What you need to do
Records follow. Copy every line with "comandos".

Material to process

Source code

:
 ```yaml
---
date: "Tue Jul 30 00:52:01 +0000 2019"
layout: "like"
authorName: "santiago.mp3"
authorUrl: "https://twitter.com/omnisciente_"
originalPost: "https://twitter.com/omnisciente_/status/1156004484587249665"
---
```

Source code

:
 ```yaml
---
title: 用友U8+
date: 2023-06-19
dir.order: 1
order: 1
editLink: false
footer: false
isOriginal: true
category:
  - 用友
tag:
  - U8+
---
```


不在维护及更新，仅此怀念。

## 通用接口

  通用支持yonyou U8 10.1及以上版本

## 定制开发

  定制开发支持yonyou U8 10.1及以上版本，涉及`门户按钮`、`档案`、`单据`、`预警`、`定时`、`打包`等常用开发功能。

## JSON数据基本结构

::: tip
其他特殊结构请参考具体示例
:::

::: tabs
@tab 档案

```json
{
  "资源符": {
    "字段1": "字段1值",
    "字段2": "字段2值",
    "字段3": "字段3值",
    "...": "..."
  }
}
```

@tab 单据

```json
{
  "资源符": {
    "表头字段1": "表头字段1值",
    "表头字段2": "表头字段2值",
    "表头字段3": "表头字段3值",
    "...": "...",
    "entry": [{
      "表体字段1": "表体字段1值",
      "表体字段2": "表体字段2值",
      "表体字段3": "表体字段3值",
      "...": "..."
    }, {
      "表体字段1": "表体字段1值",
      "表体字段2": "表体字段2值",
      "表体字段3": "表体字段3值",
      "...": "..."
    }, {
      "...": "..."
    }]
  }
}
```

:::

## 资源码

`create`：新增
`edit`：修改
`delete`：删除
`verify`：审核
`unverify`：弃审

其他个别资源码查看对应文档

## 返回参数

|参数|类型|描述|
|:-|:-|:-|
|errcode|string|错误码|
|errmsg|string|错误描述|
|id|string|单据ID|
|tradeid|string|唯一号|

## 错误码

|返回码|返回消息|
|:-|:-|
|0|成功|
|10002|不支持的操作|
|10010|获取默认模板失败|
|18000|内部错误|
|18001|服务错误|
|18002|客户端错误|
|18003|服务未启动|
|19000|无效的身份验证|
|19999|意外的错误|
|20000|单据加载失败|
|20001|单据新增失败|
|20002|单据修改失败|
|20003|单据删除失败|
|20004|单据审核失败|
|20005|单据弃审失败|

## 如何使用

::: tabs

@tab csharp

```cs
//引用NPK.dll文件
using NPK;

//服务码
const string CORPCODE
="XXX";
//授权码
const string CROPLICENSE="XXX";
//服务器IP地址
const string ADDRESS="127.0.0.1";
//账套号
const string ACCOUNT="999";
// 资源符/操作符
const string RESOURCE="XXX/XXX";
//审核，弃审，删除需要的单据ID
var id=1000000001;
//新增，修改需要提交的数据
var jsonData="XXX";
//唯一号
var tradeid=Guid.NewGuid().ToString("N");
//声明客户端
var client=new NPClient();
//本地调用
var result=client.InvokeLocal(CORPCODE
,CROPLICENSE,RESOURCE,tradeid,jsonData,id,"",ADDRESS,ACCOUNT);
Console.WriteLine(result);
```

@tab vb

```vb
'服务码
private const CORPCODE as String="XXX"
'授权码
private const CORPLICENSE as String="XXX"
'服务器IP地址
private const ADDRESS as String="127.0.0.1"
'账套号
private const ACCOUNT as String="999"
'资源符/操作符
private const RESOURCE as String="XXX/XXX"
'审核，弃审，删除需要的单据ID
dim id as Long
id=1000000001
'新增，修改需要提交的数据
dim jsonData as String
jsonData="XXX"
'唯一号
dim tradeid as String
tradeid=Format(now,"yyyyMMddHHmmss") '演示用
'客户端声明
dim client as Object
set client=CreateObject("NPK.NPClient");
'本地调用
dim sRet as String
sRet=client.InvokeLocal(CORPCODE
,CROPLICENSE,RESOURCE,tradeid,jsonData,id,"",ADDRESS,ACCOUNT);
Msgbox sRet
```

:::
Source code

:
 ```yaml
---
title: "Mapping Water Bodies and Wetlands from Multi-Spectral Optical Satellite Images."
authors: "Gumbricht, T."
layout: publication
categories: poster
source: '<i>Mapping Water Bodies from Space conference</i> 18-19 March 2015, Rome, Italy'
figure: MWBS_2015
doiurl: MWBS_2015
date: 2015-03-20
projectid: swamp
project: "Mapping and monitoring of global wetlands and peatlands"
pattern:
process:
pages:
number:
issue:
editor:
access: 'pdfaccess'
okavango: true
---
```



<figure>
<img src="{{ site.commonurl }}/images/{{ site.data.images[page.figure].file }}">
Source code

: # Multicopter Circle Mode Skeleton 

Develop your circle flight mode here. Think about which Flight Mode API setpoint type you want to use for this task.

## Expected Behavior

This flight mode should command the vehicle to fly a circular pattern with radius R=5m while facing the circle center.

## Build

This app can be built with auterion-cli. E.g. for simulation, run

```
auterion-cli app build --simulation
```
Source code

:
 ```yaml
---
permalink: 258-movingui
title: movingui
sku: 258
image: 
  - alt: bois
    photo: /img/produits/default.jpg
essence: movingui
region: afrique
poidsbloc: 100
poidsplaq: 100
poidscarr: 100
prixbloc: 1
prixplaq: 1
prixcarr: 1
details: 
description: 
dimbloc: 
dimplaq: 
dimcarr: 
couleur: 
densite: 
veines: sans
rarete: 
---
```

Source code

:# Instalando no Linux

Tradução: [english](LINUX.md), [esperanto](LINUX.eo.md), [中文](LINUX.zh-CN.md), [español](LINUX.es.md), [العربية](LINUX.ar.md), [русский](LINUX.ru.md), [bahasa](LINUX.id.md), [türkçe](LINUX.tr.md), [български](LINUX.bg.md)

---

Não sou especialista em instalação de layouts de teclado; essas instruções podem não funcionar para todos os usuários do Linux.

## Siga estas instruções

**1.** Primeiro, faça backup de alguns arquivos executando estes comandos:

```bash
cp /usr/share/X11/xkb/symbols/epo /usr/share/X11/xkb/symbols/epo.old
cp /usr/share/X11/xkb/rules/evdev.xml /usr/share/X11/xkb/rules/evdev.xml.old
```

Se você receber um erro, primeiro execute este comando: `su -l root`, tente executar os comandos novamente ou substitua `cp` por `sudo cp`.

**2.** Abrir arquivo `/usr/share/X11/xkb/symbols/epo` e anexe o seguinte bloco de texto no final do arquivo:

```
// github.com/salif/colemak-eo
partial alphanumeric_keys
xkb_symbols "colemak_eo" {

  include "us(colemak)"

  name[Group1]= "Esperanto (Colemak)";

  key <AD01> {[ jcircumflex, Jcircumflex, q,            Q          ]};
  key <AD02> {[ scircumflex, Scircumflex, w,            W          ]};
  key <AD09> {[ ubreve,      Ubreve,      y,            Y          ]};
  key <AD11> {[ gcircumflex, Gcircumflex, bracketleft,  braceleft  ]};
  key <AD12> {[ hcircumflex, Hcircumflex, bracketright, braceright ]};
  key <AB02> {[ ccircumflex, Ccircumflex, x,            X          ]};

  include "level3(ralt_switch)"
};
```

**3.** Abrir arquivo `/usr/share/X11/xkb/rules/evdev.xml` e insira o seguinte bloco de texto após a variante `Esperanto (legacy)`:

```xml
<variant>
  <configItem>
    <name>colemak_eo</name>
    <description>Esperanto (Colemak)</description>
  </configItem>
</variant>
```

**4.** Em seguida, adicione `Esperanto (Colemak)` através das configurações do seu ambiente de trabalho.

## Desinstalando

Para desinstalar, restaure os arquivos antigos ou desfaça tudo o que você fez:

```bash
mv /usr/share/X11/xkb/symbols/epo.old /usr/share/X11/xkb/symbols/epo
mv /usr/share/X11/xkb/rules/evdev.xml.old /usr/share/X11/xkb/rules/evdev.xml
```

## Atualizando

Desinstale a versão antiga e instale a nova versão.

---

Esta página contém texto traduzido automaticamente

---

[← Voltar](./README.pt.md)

The answer
**1.** Primeiro, faça backup de alguns arquivos executando estes comandos:
Se você receber um erro, primeiro execute este comando: `su -l root`, tente executar os comandos novamente ou substitua `cp` por `sudo cp`.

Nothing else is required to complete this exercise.